- _Problem to work on_: Beginning with the first line of the data below, set down each line exactly through the line that contains "Göteborg, Västra Götalands län.".

---

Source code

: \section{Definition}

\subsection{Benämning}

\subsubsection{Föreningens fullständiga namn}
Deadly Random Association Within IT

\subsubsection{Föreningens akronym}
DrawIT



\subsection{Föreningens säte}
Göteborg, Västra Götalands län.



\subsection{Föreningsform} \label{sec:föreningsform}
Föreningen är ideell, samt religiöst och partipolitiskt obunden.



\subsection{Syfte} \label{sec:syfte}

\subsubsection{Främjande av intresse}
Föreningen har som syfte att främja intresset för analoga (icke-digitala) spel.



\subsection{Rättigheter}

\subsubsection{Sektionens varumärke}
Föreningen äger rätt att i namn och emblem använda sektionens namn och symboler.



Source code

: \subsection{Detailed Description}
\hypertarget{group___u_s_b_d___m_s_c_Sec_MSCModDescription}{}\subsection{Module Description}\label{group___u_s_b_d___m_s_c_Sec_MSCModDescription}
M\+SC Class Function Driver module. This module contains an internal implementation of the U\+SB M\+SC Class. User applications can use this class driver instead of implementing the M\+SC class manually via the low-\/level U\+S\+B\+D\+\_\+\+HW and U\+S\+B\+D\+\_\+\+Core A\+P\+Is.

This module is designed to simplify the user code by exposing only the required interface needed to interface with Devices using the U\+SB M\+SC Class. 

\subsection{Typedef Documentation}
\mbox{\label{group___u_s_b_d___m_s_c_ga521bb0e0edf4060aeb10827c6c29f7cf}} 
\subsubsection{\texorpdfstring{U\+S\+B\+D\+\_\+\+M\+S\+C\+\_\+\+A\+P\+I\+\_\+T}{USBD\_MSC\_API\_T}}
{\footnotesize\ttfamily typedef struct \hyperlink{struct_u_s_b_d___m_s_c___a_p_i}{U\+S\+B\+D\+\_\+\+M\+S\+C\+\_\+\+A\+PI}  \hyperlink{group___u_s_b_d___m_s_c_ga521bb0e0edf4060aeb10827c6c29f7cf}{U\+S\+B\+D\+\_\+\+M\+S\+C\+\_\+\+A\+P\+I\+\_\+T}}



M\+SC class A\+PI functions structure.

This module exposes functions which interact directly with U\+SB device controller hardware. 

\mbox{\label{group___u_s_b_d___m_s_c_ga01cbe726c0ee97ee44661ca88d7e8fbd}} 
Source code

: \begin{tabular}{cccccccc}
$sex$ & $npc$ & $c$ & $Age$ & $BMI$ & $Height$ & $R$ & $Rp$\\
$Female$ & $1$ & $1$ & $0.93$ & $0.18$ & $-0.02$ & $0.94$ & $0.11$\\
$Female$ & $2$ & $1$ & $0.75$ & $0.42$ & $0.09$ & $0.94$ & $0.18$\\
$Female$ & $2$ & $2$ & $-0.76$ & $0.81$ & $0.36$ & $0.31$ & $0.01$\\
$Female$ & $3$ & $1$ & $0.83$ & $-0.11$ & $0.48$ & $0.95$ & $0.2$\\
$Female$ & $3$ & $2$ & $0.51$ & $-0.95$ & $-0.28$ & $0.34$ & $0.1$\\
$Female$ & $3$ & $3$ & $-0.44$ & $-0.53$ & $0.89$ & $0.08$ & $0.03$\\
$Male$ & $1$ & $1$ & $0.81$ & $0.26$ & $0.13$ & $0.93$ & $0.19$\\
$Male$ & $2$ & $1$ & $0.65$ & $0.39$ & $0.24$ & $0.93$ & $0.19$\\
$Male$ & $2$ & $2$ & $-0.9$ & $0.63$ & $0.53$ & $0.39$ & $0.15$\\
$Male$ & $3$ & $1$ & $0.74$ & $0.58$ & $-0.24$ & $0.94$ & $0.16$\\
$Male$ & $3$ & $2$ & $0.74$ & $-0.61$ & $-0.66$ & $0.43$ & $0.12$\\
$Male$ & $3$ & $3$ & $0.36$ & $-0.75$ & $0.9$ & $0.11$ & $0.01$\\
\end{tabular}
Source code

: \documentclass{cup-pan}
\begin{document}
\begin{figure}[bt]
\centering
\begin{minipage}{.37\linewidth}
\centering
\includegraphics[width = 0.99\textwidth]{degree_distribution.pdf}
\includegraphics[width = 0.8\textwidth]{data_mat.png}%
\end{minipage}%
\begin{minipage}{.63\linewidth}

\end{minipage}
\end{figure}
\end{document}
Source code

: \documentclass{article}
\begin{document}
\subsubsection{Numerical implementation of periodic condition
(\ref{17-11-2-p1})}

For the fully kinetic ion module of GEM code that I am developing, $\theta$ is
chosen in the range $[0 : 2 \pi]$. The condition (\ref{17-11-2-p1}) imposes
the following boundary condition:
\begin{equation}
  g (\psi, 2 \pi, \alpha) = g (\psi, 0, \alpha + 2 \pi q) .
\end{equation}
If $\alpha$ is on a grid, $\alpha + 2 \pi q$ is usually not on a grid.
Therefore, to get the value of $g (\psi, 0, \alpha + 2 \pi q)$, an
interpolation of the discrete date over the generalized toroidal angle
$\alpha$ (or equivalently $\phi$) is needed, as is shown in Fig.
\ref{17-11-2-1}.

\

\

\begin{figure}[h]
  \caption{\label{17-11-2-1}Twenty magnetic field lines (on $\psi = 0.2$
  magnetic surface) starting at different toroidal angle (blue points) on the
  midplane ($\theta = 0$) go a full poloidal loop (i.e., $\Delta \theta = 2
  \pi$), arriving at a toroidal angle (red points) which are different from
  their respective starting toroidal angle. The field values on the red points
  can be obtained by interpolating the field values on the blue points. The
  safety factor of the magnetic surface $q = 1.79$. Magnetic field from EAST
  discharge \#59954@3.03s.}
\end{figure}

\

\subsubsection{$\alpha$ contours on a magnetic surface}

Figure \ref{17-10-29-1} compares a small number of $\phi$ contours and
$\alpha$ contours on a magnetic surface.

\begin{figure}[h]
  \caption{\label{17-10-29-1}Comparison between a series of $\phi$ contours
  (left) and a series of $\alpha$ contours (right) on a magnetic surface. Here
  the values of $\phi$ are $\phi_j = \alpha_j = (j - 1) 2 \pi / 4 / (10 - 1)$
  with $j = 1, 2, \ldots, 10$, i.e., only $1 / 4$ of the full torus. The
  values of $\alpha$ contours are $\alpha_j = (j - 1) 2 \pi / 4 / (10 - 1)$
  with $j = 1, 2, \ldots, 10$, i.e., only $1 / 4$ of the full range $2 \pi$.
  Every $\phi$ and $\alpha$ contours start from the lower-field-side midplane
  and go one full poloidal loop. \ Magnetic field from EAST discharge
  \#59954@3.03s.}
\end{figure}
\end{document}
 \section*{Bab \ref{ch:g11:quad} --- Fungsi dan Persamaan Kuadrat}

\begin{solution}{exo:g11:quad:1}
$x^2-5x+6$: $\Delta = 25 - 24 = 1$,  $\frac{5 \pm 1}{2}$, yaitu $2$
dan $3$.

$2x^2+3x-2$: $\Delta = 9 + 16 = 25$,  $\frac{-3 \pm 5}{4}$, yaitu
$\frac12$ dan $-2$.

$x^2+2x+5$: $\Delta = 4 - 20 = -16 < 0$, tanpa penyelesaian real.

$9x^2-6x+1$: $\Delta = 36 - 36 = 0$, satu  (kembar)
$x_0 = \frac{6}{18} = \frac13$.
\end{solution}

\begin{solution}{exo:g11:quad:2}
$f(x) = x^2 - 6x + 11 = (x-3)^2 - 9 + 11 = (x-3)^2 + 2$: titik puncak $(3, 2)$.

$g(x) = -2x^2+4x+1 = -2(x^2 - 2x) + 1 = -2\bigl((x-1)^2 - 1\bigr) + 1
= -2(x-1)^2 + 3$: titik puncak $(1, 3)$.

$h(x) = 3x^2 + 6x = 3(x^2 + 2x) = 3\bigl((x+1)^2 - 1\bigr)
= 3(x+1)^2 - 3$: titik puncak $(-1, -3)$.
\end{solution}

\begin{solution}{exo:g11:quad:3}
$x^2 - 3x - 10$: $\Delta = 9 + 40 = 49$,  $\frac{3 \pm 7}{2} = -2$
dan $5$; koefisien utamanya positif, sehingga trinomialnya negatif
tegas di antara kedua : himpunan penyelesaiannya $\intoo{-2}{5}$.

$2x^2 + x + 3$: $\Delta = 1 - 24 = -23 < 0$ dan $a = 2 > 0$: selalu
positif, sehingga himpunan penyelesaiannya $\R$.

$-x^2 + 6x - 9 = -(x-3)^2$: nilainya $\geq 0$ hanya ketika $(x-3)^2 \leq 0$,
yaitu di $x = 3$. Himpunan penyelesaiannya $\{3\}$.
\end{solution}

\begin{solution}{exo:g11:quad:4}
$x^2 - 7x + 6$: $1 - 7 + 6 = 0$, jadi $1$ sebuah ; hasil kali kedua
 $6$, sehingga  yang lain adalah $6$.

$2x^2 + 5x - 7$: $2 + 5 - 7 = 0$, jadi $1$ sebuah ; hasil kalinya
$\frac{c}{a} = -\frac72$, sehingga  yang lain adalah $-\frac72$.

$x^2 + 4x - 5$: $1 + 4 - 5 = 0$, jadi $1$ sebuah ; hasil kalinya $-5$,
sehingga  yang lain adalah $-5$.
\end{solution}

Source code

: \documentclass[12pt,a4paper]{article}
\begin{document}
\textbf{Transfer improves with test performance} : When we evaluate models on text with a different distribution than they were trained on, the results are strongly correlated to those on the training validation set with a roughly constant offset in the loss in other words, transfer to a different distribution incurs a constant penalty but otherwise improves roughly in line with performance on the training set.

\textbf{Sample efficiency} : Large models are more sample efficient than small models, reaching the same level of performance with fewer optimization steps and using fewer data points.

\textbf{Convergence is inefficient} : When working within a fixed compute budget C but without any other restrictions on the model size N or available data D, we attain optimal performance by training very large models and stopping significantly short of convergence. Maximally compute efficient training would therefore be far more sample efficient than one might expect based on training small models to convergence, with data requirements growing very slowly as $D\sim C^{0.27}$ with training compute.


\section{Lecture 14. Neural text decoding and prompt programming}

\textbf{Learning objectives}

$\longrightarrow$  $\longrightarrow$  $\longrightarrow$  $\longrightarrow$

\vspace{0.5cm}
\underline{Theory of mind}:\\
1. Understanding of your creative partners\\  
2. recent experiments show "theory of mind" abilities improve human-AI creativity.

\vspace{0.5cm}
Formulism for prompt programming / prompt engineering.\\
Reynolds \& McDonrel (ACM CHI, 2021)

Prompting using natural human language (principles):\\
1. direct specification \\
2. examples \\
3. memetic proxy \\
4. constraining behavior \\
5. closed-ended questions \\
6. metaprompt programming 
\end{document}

---

- _Output_:
Source code

: \section{Definition}

\subsection{Benämning}

\subsubsection{Föreningens fullständiga namn}
Deadly Random Association Within IT

\subsubsection{Föreningens akronym}
DrawIT



\subsection{Föreningens säte}
Göteborg, Västra Götalands län.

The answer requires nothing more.